Before Ever After: The Lost Lectures of Walt Disney’s Animation Studio is reliable FIRSTHAND Disney history. As time marches on, learning about history becomes less reliable. This is certainly true with Disney history. Even a recent PBS documentary about Walt Disney is loaded with inaccuracies. That’s why it’s so exciting when books like Before Ever After are released!
This book, by Don Hahn and Tracey Miller-Zarneke is like a time capsule! In its 440 pages, you’ll find beautiful reproductions of the original carefully transcribed lectures from Walt Disney’s in-house studio art school classes. These transcriptions were distributed to the animation crew of the 1930s.
By reading these, you will see the actual process, from Walt’s initial lengthy memo to Don Graham, stressing the importance of having the studio art classes, to what was spoken at the lectures, by the foremost authorities in the field at the time. You’ll even get to read the questions asked by the students, who ended up being some of the greatest artists in animation history, and the answers they were given.
When I say this is true Disney history, I don’t mean that lightly. Take this one page alone, from 1938, which was a class given during the production of “Pinocchio.” (You can click on the image to enlarge it.) The instructor is Dave Hand, who had directed “Snow White and the Seven Dwarfs.” He joined the Disney staff in 1930 after working at the Max Fleischer animation studios.
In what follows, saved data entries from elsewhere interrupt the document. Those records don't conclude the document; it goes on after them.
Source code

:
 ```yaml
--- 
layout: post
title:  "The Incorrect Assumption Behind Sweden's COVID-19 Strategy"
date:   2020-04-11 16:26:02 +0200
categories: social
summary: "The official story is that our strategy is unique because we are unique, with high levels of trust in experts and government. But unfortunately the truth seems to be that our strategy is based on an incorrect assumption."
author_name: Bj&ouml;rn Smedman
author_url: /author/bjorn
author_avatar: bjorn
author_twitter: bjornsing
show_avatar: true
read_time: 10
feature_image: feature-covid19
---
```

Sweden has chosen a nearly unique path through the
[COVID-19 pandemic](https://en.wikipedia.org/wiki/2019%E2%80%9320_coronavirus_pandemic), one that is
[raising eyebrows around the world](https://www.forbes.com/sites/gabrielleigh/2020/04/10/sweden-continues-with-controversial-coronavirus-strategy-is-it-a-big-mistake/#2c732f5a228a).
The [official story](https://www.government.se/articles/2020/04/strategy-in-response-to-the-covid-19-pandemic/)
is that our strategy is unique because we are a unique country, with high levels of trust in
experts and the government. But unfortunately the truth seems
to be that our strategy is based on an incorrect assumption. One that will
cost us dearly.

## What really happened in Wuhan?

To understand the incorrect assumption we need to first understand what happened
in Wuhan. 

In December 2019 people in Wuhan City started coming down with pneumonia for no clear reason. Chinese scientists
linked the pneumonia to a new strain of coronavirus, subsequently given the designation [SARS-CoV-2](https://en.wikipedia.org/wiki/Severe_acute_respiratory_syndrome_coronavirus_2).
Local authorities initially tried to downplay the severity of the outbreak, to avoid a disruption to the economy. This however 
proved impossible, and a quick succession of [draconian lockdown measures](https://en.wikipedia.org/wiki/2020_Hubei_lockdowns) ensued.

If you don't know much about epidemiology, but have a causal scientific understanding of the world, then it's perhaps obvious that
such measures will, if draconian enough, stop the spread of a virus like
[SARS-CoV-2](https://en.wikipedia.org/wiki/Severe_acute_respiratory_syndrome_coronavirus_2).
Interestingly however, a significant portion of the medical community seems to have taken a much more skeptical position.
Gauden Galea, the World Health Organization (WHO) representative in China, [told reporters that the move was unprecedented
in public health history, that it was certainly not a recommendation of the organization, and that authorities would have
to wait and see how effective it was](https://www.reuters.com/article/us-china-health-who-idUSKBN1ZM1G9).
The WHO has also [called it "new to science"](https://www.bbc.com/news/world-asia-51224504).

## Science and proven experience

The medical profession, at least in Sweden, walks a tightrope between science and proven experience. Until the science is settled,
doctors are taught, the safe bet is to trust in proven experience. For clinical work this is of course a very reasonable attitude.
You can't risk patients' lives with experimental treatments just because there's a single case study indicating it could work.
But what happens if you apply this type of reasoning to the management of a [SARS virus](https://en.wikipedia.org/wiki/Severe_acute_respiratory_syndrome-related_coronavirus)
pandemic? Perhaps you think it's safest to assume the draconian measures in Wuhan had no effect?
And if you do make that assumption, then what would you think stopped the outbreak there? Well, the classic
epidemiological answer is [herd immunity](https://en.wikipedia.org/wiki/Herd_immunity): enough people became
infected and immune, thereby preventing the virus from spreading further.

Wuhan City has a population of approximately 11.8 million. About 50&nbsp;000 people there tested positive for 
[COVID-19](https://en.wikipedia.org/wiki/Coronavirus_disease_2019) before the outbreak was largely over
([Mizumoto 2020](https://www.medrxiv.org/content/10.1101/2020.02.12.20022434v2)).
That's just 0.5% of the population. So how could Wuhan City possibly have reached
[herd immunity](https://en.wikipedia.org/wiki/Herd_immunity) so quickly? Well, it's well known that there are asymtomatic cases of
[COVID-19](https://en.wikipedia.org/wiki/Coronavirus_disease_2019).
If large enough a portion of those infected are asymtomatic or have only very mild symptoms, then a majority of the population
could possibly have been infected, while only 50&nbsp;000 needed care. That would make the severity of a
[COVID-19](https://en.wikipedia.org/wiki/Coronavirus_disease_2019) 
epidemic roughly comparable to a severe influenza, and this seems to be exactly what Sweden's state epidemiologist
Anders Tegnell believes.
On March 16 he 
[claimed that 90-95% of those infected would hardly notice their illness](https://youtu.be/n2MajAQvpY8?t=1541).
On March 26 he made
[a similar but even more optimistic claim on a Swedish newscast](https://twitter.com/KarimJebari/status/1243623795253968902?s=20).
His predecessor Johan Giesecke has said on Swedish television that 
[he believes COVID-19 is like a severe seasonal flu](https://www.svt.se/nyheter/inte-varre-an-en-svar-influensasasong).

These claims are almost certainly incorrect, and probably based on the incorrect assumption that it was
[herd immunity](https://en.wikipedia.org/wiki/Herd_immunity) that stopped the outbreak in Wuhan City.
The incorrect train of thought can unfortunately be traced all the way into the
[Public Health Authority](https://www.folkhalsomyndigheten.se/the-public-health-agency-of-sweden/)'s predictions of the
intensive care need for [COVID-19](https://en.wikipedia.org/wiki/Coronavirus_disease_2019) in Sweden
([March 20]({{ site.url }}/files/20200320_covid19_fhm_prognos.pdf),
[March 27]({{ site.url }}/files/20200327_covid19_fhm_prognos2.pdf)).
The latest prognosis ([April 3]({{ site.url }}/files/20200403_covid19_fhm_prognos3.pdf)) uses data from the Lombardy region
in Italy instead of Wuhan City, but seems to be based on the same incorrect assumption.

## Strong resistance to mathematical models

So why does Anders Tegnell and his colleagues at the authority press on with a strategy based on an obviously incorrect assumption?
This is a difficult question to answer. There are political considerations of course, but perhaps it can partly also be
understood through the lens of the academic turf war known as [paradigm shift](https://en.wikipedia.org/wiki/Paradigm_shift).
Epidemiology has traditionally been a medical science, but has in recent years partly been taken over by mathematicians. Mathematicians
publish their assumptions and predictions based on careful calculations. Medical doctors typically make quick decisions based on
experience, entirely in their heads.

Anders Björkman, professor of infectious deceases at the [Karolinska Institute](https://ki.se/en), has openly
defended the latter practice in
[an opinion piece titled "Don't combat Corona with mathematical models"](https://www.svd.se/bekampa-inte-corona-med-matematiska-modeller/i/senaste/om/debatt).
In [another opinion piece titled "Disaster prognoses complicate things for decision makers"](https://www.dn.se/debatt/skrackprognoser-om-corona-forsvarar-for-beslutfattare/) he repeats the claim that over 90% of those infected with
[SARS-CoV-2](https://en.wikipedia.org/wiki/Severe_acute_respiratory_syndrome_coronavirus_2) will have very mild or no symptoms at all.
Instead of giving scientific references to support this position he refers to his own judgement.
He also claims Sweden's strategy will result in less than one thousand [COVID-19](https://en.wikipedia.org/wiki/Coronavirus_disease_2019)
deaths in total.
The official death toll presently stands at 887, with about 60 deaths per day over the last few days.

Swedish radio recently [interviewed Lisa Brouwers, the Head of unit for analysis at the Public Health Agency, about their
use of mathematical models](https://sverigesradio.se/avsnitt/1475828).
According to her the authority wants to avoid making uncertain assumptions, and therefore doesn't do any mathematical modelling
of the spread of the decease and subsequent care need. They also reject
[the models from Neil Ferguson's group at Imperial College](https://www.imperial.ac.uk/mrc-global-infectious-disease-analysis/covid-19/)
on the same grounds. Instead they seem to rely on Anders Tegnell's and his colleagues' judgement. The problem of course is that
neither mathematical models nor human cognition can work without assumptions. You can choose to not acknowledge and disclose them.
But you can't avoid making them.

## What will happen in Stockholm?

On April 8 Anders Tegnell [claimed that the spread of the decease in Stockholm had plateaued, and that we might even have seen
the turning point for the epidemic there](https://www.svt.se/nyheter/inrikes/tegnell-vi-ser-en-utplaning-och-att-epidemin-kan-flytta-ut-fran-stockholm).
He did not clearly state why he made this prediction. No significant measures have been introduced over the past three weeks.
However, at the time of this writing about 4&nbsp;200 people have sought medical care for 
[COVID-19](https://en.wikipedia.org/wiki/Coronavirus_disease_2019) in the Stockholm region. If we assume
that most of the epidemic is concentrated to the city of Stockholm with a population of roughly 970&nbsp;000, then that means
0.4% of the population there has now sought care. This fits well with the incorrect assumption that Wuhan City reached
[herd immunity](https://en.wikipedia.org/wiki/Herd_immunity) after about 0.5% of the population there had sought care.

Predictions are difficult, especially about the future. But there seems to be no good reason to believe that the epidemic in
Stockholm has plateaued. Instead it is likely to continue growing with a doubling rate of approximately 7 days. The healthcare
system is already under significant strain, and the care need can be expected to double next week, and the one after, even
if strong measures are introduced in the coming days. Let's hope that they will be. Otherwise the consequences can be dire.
In this lecture, Dave points out, “Walt likes the idea of part of a figure going out of the scene. I like it – I think it centralizes the eye.” A student asks, “Aren’t we still afraid to come to very close close-ups? Recently some sketches of Pinocchio, where the face filled the entire screen, were pointed out to me as being bad.” The response is, “The face begins to flatten out when you got to close on it. We are attempting to overcome that now, with a new dye process. But it will be some time before it is perfected.”
Not all classes were given by Disney staff. Ted Cook, for example, was a guest speaker. In the 1920s, he wrote and illustrated the famous syndicated column “Coo-Coo Nest.” At the start of his lecture he candidly told the class, “I feel quite confused and embarrassed tonight because I honestly feel that I should be sitting down and listening to you fellows.” Nevertheless, he offered great insight into humor and storytelling for Disney’s staff.
These lecture have not been seen since they were stored away in the 1940s! By way of these transcriptions, you’ll get a front row seat into the actual training process that made it possible for Disney to create their most classic masterpieces, and what has paved the way for ALL great animation today!